Exactly as written, retype all of the records that come next.

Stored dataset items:

· · ·

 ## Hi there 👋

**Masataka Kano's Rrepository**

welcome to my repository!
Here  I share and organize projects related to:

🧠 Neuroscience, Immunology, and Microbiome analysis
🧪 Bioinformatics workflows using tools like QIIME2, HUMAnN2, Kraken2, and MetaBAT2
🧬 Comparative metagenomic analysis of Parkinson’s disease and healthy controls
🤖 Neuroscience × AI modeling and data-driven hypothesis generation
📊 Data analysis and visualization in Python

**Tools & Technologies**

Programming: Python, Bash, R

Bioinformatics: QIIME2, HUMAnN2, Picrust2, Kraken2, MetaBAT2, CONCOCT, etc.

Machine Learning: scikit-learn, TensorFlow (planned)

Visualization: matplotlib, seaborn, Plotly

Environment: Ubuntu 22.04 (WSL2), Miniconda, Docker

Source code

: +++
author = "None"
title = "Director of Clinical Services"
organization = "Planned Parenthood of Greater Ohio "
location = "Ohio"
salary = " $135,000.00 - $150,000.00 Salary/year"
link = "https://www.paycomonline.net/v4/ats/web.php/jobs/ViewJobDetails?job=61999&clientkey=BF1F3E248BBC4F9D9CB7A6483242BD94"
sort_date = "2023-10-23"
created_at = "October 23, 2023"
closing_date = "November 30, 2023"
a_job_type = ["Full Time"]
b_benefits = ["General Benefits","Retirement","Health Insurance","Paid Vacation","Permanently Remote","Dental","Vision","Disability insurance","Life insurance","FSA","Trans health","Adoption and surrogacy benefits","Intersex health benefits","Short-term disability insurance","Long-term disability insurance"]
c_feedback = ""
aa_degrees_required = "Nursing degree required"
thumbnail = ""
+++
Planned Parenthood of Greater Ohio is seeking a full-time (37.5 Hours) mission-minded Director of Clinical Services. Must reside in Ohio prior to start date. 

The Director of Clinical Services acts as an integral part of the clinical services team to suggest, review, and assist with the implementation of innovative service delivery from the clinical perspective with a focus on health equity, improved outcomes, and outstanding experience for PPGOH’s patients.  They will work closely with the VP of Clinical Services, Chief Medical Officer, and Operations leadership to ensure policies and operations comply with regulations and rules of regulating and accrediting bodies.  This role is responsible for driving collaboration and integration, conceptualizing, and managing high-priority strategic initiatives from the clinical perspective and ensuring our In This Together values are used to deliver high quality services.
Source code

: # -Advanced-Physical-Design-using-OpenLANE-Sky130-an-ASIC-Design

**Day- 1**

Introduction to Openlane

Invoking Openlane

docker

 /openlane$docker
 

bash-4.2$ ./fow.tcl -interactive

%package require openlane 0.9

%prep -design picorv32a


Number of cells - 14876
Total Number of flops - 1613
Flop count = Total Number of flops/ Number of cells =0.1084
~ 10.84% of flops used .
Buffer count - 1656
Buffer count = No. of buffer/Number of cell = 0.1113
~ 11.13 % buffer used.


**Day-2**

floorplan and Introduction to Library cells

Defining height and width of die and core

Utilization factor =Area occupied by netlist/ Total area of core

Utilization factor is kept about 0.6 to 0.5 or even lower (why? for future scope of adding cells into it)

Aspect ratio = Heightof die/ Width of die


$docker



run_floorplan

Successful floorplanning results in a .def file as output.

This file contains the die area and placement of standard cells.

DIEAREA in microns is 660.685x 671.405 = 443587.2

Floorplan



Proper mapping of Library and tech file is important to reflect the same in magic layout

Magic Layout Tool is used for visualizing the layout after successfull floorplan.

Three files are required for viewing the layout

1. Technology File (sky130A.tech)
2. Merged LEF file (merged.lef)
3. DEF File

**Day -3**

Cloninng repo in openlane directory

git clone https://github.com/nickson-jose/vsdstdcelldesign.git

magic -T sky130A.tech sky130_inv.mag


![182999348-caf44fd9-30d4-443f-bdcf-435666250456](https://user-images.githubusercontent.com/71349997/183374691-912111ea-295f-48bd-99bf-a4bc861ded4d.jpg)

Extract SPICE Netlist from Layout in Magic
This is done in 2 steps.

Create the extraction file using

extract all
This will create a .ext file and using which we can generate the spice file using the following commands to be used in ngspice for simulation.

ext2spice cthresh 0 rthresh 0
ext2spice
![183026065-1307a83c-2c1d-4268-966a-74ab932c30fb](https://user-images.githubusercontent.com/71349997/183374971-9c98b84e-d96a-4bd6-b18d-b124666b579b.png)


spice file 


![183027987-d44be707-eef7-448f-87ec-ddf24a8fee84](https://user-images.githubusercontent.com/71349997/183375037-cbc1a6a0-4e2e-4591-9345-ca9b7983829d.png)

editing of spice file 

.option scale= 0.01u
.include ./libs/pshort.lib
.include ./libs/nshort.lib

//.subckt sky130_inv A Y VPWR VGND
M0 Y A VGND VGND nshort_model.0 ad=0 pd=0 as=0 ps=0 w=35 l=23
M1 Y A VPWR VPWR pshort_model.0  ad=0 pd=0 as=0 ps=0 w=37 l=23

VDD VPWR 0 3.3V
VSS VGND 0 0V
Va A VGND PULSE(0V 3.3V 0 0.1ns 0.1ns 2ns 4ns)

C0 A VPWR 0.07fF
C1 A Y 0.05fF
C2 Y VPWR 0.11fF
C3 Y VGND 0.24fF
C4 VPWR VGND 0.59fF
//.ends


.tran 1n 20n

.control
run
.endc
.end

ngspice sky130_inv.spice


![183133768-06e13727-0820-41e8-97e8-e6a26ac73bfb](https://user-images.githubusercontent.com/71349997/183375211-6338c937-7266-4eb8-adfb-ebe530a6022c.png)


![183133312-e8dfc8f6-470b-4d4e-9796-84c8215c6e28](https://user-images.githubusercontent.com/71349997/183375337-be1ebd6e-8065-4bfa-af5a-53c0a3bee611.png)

· · ·

RESPONSE AREA:
 ## Hi there 👋

**Masataka Kano's Rrepository**

welcome to my repository!
Here  I share and organize projects related to:

🧠 Neuroscience, Immunology, and Microbiome analysis
🧪 Bioinformatics workflows using tools like QIIME2, HUMAnN2, Kraken2, and MetaBAT2
🧬 Comparative metagenomic analysis of Parkinson’s disease and healthy controls
🤖 Neuroscience × AI modeling and data-driven hypothesis generation
📊 Data analysis and visualization in Python

**Tools & Technologies**

Programming: Python, Bash, R

Bioinformatics: QIIME2, HUMAnN2, Picrust2, Kraken2, MetaBAT2, CONCOCT, etc.

Machine Learning: scikit-learn, TensorFlow (planned)

Visualization: matplotlib, seaborn, Plotly

Environment: Ubuntu 22.04 (WSL2), Miniconda, Docker

Source code

: +++
author = "None"
title = "Director of Clinical Services"
organization = "Planned Parenthood of Greater Ohio "
location = "Ohio"
salary = " $135,000.00 - $150,000.00 Salary/year"
link = "https://www.paycomonline.net/v4/ats/web.php/jobs/ViewJobDetails?job=61999&clientkey=BF1F3E248BBC4F9D9CB7A6483242BD94"
sort_date = "2023-10-23"
created_at = "October 23, 2023"
closing_date = "November 30, 2023"
a_job_type = ["Full Time"]
b_benefits = ["General Benefits","Retirement","Health Insurance","Paid Vacation","Permanently Remote","Dental","Vision","Disability insurance","Life insurance","FSA","Trans health","Adoption and surrogacy benefits","Intersex health benefits","Short-term disability insurance","Long-term disability insurance"]
c_feedback = ""
aa_degrees_required = "Nursing degree required"
thumbnail = ""
+++
Planned Parenthood of Greater Ohio is seeking a full-time (37.5 Hours) mission-minded Director of Clinical Services. Must reside in Ohio prior to start date. 

The Director of Clinical Services acts as an integral part of the clinical services team to suggest, review, and assist with the implementation of innovative service delivery from the clinical perspective with a focus on health equity, improved outcomes, and outstanding experience for PPGOH’s patients.  They will work closely with the VP of Clinical Services, Chief Medical Officer, and Operations leadership to ensure policies and operations comply with regulations and rules of regulating and accrediting bodies.  This role is responsible for driving collaboration and integration, conceptualizing, and managing high-priority strategic initiatives from the clinical perspective and ensuring our In This Together values are used to deliver high quality services.
Source code

: # -Advanced-Physical-Design-using-OpenLANE-Sky130-an-ASIC-Design

**Day- 1**

Introduction to Openlane

Invoking Openlane

docker

 /openlane$docker
 

bash-4.2$ ./fow.tcl -interactive

%package require openlane 0.9

%prep -design picorv32a


Number of cells - 14876
Total Number of flops - 1613
Flop count = Total Number of flops/ Number of cells =0.1084
~ 10.84% of flops used .
Buffer count - 1656
Buffer count = No. of buffer/Number of cell = 0.1113
~ 11.13 % buffer used.


**Day-2**

floorplan and Introduction to Library cells

Defining height and width of die and core

Utilization factor =Area occupied by netlist/ Total area of core

Utilization factor is kept about 0.6 to 0.5 or even lower (why? for future scope of adding cells into it)

Aspect ratio = Heightof die/ Width of die


$docker



run_floorplan

Successful floorplanning results in a .def file as output.

This file contains the die area and placement of standard cells.

DIEAREA in microns is 660.685x 671.405 = 443587.2

Floorplan



Proper mapping of Library and tech file is important to reflect the same in magic layout

Magic Layout Tool is used for visualizing the layout after successfull floorplan.

Three files are required for viewing the layout

1. Technology File (sky130A.tech)
2. Merged LEF file (merged.lef)
3. DEF File

**Day -3**

Cloninng repo in openlane directory

git clone https://github.com/nickson-jose/vsdstdcelldesign.git

magic -T sky130A.tech sky130_inv.mag


![182999348-caf44fd9-30d4-443f-bdcf-435666250456](https://user-images.githubusercontent.com/71349997/183374691-912111ea-295f-48bd-99bf-a4bc861ded4d.jpg)

Extract SPICE Netlist from Layout in Magic
This is done in 2 steps.

Create the extraction file using

extract all
This will create a .ext file and using which we can generate the spice file using the following commands to be used in ngspice for simulation.

ext2spice cthresh 0 rthresh 0
ext2spice
![183026065-1307a83c-2c1d-4268-966a-74ab932c30fb](https://user-images.githubusercontent.com/71349997/183374971-9c98b84e-d96a-4bd6-b18d-b124666b579b.png)


spice file 


![183027987-d44be707-eef7-448f-87ec-ddf24a8fee84](https://user-images.githubusercontent.com/71349997/183375037-cbc1a6a0-4e2e-4591-9345-ca9b7983829d.png)

editing of spice file 

.option scale= 0.01u
.include ./libs/pshort.lib
.include ./libs/nshort.lib

//.subckt sky130_inv A Y VPWR VGND
M0 Y A VGND VGND nshort_model.0 ad=0 pd=0 as=0 ps=0 w=35 l=23
M1 Y A VPWR VPWR pshort_model.0  ad=0 pd=0 as=0 ps=0 w=37 l=23

VDD VPWR 0 3.3V
VSS VGND 0 0V
Va A VGND PULSE(0V 3.3V 0 0.1ns 0.1ns 2ns 4ns)

C0 A VPWR 0.07fF
C1 A Y 0.05fF
C2 Y VPWR 0.11fF
C3 Y VGND 0.24fF
C4 VPWR VGND 0.59fF
//.ends


.tran 1n 20n

.control
run
.endc
.end

ngspice sky130_inv.spice


![183133768-06e13727-0820-41e8-97e8-e6a26ac73bfb](https://user-images.githubusercontent.com/71349997/183375211-6338c937-7266-4eb8-adfb-ebe530a6022c.png)


![183133312-e8dfc8f6-470b-4d4e-9796-84c8215c6e28](https://user-images.githubusercontent.com/71349997/183375337-be1ebd6e-8065-4bfa-af5a-53c0a3bee611.png)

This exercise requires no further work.